To come back to Offenbach, the art patron Dr. Jean Rill gave him an apartment in the Tulpenhofstr. in Westend. Two years after his return he died unexpectedly. He was buried in the Old Cemetery in Offenbach next to his father. His second wife was still alive until 1980 and is also buried there.

==Honors ==
In 1959, a street in Darmstadt was named Lippmann-Strasse in honor of Karl Friedrich Lippmann and his father

== Work ==
Lippmann created landscapes and portraits. His work was shown 1923 alongside Kandinsky, Kokoschka, Klee, Liebermann and Käthe Kollwitz at the Darmstadt Secession one of the most important contemporary exhibition of Expressionism. Inspired by numerous trips to France and Italy, but also to the North Sea and the Alps, he turned from to expressionistic landscape and flower paintings. In the Weimar Republic he was a recognized and famous painter. The gallery owner and art dealer Ludwig Schames sold one work of Lippmann to the art collectors Ludwig und Rosy Fischer. Between 1925 and 1935, famous from the arts and politics were portrayed by him, these pictures gave him the nickname "Master of portraiture". 44 of these now owns the Historical Museum Frankfurt, the Städel owns a landscape showing the Alps.

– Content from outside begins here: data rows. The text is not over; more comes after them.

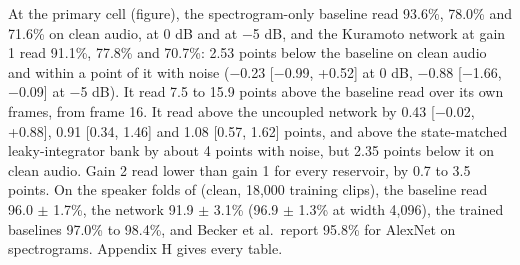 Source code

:\documentclass[10pt]{article}
\begin{document}
At the primary cell (figure), the spectrogram-only baseline read 93.6\%,
78.0\% and 71.6\% on clean audio, at 0 dB and at \ensuremath{-}5 dB, and
the Kuramoto network at gain 1 read 91.1\%, 77.8\% and 70.7\%: 2.53
points below the baseline on clean audio and within a point of it with
noise (\ensuremath{-}0.23 {[}\ensuremath{-}0.99, +0.52{]} at 0 dB,
\ensuremath{-}0.88 {[}\ensuremath{-}1.66, \ensuremath{-}0.09{]} at
\ensuremath{-}5 dB). It read 7.5 to 15.9 points above the baseline read
over its own frames, from frame 16. It read above the uncoupled network
by 0.43 {[}\ensuremath{-}0.02, +0.88{]}, 0.91 {[}0.34, 1.46{]} and 1.08
{[}0.57, 1.62{]} points, and above the state-matched leaky-integrator
bank by about 4 points with noise, but 2.35 points below it on clean
audio. Gain 2 read lower than gain 1 for every reservoir, by 0.7 to 3.5
points. On the speaker folds of \citet{becker2024} (clean, 18,000
training clips), the baseline read 96.0 \ensuremath{\pm} 1.7\%, the
network 91.9 \ensuremath{\pm} 3.1\% (96.9 \ensuremath{\pm} 1.3\% at
width 4,096), the trained baselines 97.0\% to 98.4\%, and Becker et
al.~report 95.8\% for AlexNet on spectrograms. Appendix H gives every
table.
\end{document}
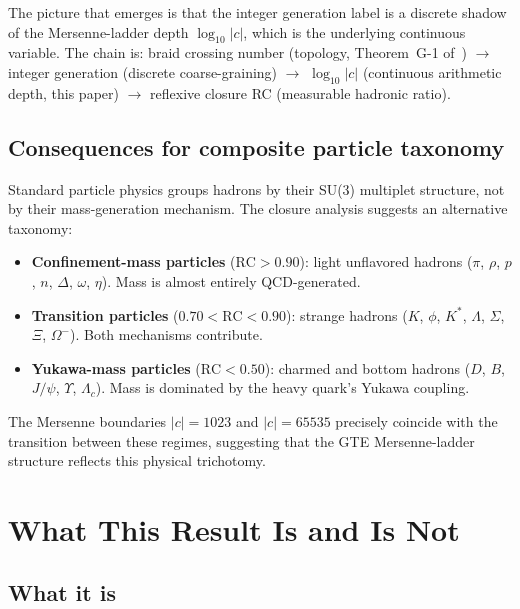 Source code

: \documentclass[12pt,a4paper]{article}
\newcommand{\RC}{\ensuremath{\mathrm{RC}}}
\begin{document}
The picture that emerges is that the integer generation label is a
discrete shadow of the Mersenne-ladder depth $\log_{10}|c|$, which is the
underlying continuous variable.
The chain is: braid crossing number (topology, Theorem~G-1 of~\cite{SpivackBraidAtlas})
$\to$ integer generation (discrete coarse-graining)
$\to$ $\log_{10}|c|$ (continuous arithmetic depth, this paper)
$\to$ reflexive closure RC (measurable hadronic ratio).

\subsection{Consequences for composite particle taxonomy}

Standard particle physics groups hadrons by their SU(3) multiplet structure,
not by their mass-generation mechanism.
The closure analysis suggests an alternative taxonomy:

\begin{itemize}[leftmargin=2em]
  \item \textbf{Confinement-mass particles} ($\RC > 0.90$):
    light unflavored hadrons ($\pi$, $\rho$, $p$, $n$, $\Delta$, $\omega$, $\eta$).
    Mass is almost entirely QCD-generated.
  \item \textbf{Transition particles} ($0.70 < \RC < 0.90$):
    strange hadrons ($K$, $\phi$, $K^*$, $\Lambda$, $\Sigma$, $\Xi$, $\Omega^-$).
    Both mechanisms contribute.
  \item \textbf{Yukawa-mass particles} ($\RC < 0.50$):
    charmed and bottom hadrons ($D$, $B$, $J/\psi$, $\Upsilon$, $\Lambda_c$).
    Mass is dominated by the heavy quark's Yukawa coupling.
\end{itemize}

The Mersenne boundaries $|c| = 1023$ and $|c| = 65535$ precisely coincide
with the transition between these regimes, suggesting that the GTE
Mersenne-ladder structure reflects this physical trichotomy.

\section{What This Result Is and Is Not}
\label{sec:interpretation}

\subsection{What it is}
\end{document}

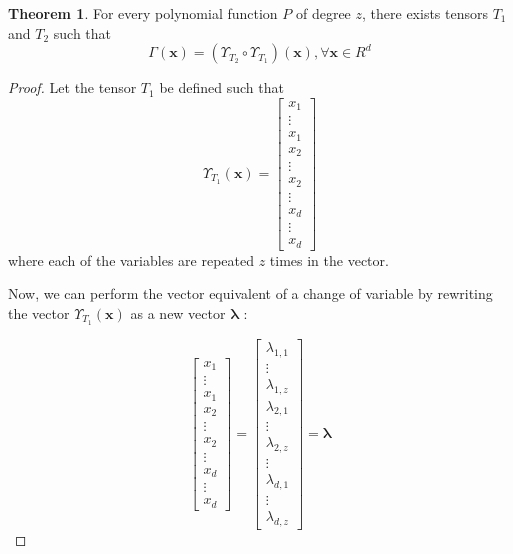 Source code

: \documentclass{article}
\theoremstyle{definition}
\newtheorem{theorem}{Theorem}[section]
\theoremstyle{definition}
\begin{document}
\begin{theorem}
    For every polynomial function $P$ of degree $z$, there exists tensors $T_1$ and $T_2$ such that
    \[ \Gamma(\mathbf{x}) = \left(\Upsilon_{T_2} \circ \Upsilon_{T_1}\right) (\mathbf{x}), \forall \mathbf{x} \in R^d\]
\end{theorem}

\begin{proof}
Let the tensor $T_1$ be defined such that
\begin{equation}
    \Upsilon_{T_1}(\mathbf{x})
    = 
    \begin{bmatrix}
            x_1   \\
            \vdots  \\
            x_1 \\
            x_2 \\
            \vdots \\
            x_2 \\
            \vdots \\
            x_d  \\
            \vdots  \\
            x_d 
    \end{bmatrix}
\end{equation}
where each of the variables are repeated $z$ times in the vector.

Now, we can perform the vector equivalent of a change of variable by rewriting the vector $\Upsilon_{T_1}(\mathbf{x})$ as a new vector $\bm{\lambda}$ :

\begin{equation} \label{lambda}
    \begin{bmatrix}
        x_1   \\
        \vdots  \\
        x_1 \\
        x_2 \\
        \vdots \\
        x_2 \\
        \vdots \\
        x_d   \\
        \vdots  \\
        x_d
\end{bmatrix}
    =
    \begin{bmatrix}
        \lambda_{1, 1} \\
        \vdots \\
        \lambda_{1, z} \\
        \lambda_{2, 1} \\
        \vdots \\
        \lambda_{2, z} \\
        \vdots \\
        \lambda_{d, 1} \\
        \vdots \\
        \lambda_{d, z} 
    \end{bmatrix}
    = \bm{\lambda}
\end{equation}


\end{proof}
\end{document}
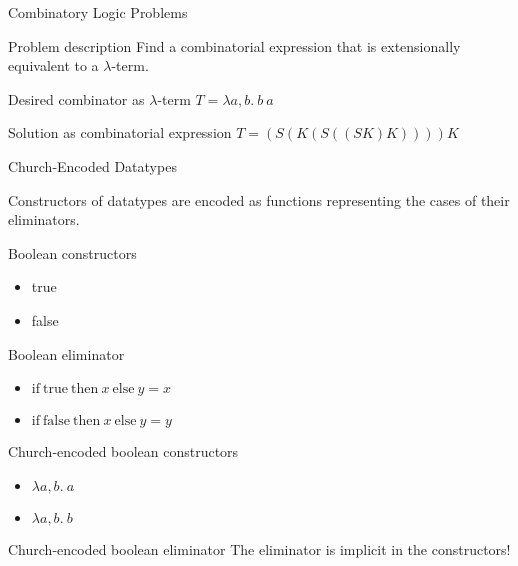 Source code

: \documentclass[mathserif]{beamer}
\newcommand{\n}[1]{\textrm{#1}}
\begin{document}
\begin{frame}{Combinatory Logic Problems}

\begin{block}{Problem description}
Find a combinatorial expression that is extensionally equivalent to a $\lambda$-term.
\end{block}

\begin{block}{Desired combinator as $\lambda$-term}
$T = \lambda a,b . ~ b ~ a$
\end{block}

\begin{block}{Solution as combinatorial expression}
$T = (S(K(S((SK)K))))K$
\end{block}

\end{frame}

\begin{frame}{Church-Encoded Datatypes}

Constructors of datatypes are encoded as functions representing the
cases of their eliminators.

\begin{block}{Boolean constructors}
\begin{itemize}
\item true
\item false
\end{itemize}
\end{block}

\begin{block}{Boolean eliminator}
\begin{itemize}
\item $\n{if} ~ \n{true} ~ \n{then} ~ x ~ \n{else} ~ y = x$
\item $\n{if} ~ \n{false} ~ \n{then} ~ x ~ \n{else} ~ y = y$
\end{itemize}
\end{block}

\begin{block}{Church-encoded boolean constructors}
\begin{itemize}
\item $\lambda a,b. ~ a$
\item $\lambda a,b. ~ b$
\end{itemize}
\end{block}

\begin{block}{Church-encoded boolean eliminator}
The eliminator is implicit in the constructors!
\end{block}



\end{frame}
\end{document}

Lippmann received orders for murals in public buildings due to his congested order situation he hired fellow artists and students for them. From his monumental paintings have survived the Second World War only some drawings and photos.

He painted landscapes, still life (especially sunflower pictures) and photographed again, his architectural drawings were popular as newspaper and book illustrations. In Eichstädt he organized exhibitions, participated in exhibitions of the artist ring and went back to painting journeys. The last two years of his life he spent in Frankfurt. His works were shown at exhibitions again, and he traveled various times to Spain.

About 1200 works of Lippmann still exist, often privately owned. He signed his works in general, with "FK Lippmann", but dated them rarely.